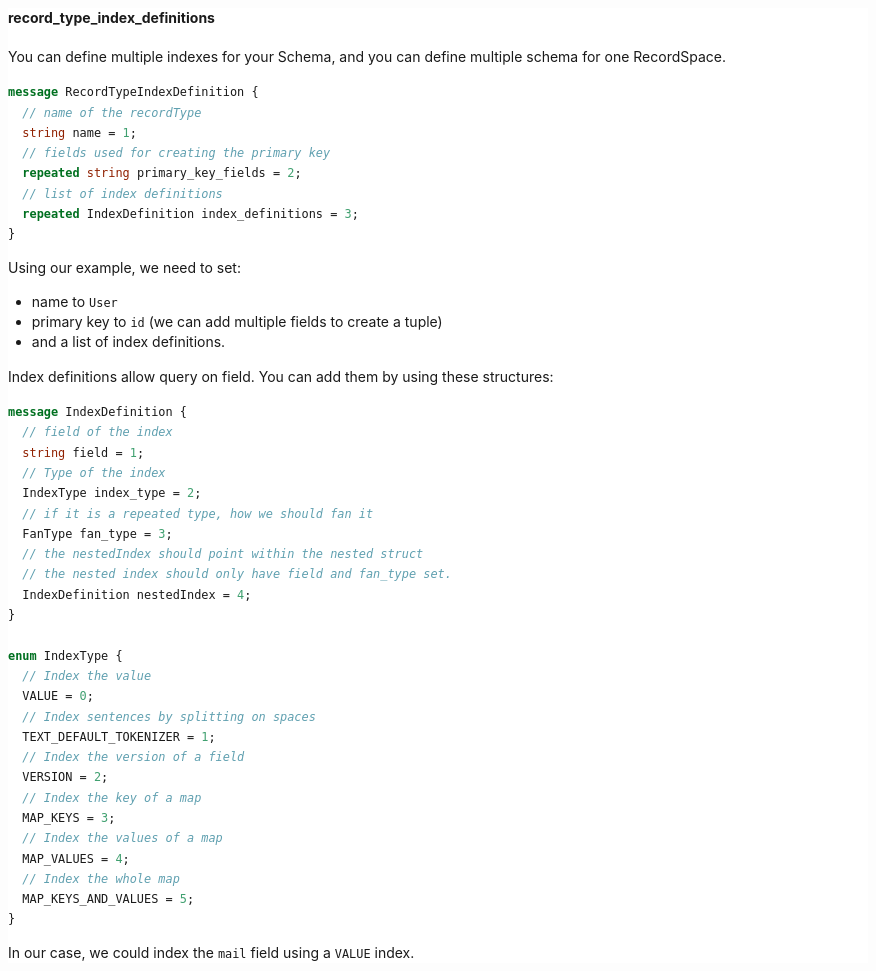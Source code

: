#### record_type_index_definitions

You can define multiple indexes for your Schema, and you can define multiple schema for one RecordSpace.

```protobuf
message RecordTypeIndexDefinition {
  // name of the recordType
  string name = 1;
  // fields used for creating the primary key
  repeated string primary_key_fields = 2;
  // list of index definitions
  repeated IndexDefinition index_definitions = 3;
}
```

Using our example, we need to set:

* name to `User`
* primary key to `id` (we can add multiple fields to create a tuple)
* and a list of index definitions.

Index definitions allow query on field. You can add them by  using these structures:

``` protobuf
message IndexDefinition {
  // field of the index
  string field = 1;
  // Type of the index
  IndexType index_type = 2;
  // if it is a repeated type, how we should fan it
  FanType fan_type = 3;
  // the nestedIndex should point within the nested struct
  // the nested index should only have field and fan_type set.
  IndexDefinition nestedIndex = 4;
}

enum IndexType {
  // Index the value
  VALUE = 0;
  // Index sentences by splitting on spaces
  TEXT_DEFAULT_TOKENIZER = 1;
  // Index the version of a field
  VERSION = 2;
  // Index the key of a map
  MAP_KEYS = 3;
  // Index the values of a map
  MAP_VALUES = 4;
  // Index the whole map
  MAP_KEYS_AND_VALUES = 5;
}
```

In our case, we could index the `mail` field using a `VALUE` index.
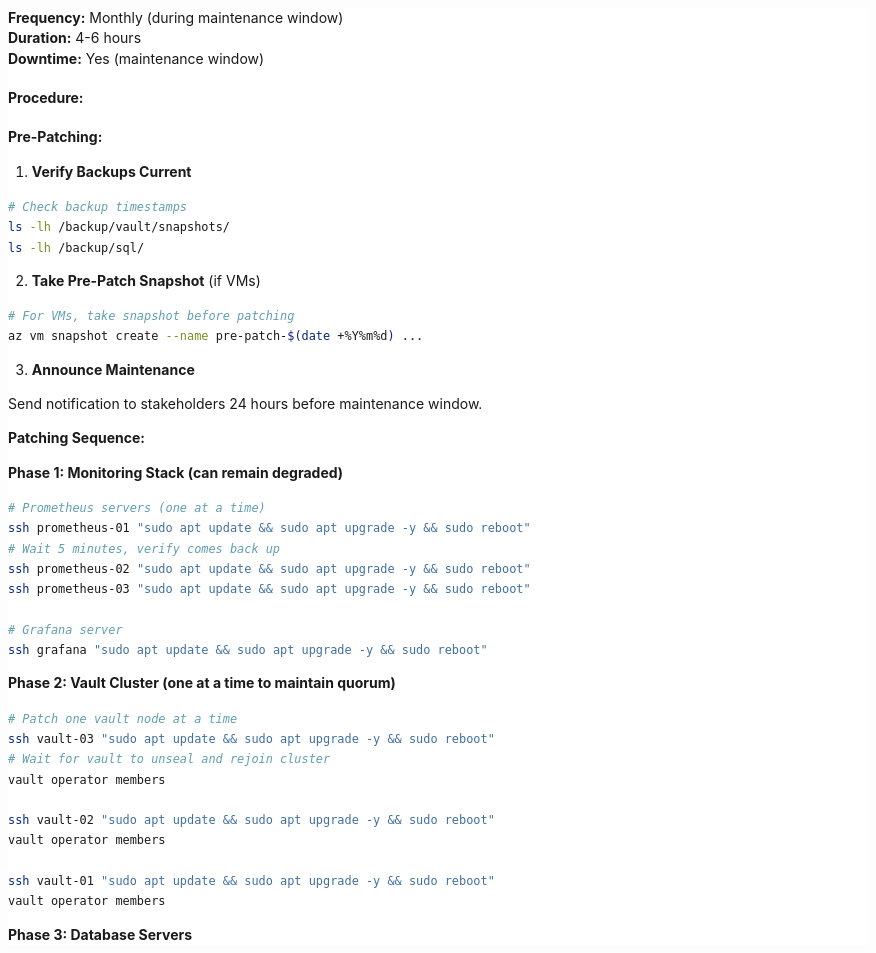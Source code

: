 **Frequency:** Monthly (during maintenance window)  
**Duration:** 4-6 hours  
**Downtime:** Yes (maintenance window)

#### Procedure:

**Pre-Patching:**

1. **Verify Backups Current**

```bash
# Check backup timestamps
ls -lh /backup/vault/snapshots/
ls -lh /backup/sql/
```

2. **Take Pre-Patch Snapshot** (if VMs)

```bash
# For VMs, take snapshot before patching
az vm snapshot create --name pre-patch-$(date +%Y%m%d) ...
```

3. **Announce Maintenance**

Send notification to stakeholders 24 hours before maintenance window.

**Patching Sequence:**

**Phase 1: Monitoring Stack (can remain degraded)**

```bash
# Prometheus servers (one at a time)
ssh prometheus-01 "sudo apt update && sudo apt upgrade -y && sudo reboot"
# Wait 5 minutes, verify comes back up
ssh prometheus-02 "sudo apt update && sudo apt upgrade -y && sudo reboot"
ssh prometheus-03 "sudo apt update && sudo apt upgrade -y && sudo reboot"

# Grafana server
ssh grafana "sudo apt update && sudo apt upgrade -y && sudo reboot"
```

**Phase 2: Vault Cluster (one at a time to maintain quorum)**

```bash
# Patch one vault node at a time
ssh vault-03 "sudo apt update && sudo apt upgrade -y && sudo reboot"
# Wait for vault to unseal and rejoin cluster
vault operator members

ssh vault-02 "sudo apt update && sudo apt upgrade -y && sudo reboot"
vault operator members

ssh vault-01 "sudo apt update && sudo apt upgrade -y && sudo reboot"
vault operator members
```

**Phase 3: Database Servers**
+++
Each line above is to be duplicated exactly, and the pictures are to be omitted.

Written answer =
Source code

:#### record_type_index_definitions

You can define multiple indexes for your Schema, and you can define multiple schema for one RecordSpace.

```protobuf
message RecordTypeIndexDefinition {
  // name of the recordType
  string name = 1;
  // fields used for creating the primary key
  repeated string primary_key_fields = 2;
  // list of index definitions
  repeated IndexDefinition index_definitions = 3;
}
```

Using our example, we need to set:

* name to `User`
* primary key to `id` (we can add multiple fields to create a tuple)
* and a list of index definitions.

Index definitions allow query on field. You can add them by  using these structures:

``` protobuf
message IndexDefinition {
  // field of the index
  string field = 1;
  // Type of the index
  IndexType index_type = 2;
  // if it is a repeated type, how we should fan it
  FanType fan_type = 3;
  // the nestedIndex should point within the nested struct
  // the nested index should only have field and fan_type set.
  IndexDefinition nestedIndex = 4;
}

enum IndexType {
  // Index the value
  VALUE = 0;
  // Index sentences by splitting on spaces
  TEXT_DEFAULT_TOKENIZER = 1;
  // Index the version of a field
  VERSION = 2;
  // Index the key of a map
  MAP_KEYS = 3;
  // Index the values of a map
  MAP_VALUES = 4;
  // Index the whole map
  MAP_KEYS_AND_VALUES = 5;
}
```

In our case, we could index the `mail` field using a `VALUE` index.
Source code

: **Frequency:** Monthly (during maintenance window)  
**Duration:** 4-6 hours  
**Downtime:** Yes (maintenance window)

#### Procedure:

**Pre-Patching:**

1. **Verify Backups Current**

```bash
# Check backup timestamps
ls -lh /backup/vault/snapshots/
ls -lh /backup/sql/
```

2. **Take Pre-Patch Snapshot** (if VMs)

```bash
# For VMs, take snapshot before patching
az vm snapshot create --name pre-patch-$(date +%Y%m%d) ...
```

3. **Announce Maintenance**

Send notification to stakeholders 24 hours before maintenance window.

**Patching Sequence:**

**Phase 1: Monitoring Stack (can remain degraded)**

```bash
# Prometheus servers (one at a time)
ssh prometheus-01 "sudo apt update && sudo apt upgrade -y && sudo reboot"
# Wait 5 minutes, verify comes back up
ssh prometheus-02 "sudo apt update && sudo apt upgrade -y && sudo reboot"
ssh prometheus-03 "sudo apt update && sudo apt upgrade -y && sudo reboot"

# Grafana server
ssh grafana "sudo apt update && sudo apt upgrade -y && sudo reboot"
```

**Phase 2: Vault Cluster (one at a time to maintain quorum)**

```bash
# Patch one vault node at a time
ssh vault-03 "sudo apt update && sudo apt upgrade -y && sudo reboot"
# Wait for vault to unseal and rejoin cluster
vault operator members

ssh vault-02 "sudo apt update && sudo apt upgrade -y && sudo reboot"
vault operator members

ssh vault-01 "sudo apt update && sudo apt upgrade -y && sudo reboot"
vault operator members
```

**Phase 3: Database Servers**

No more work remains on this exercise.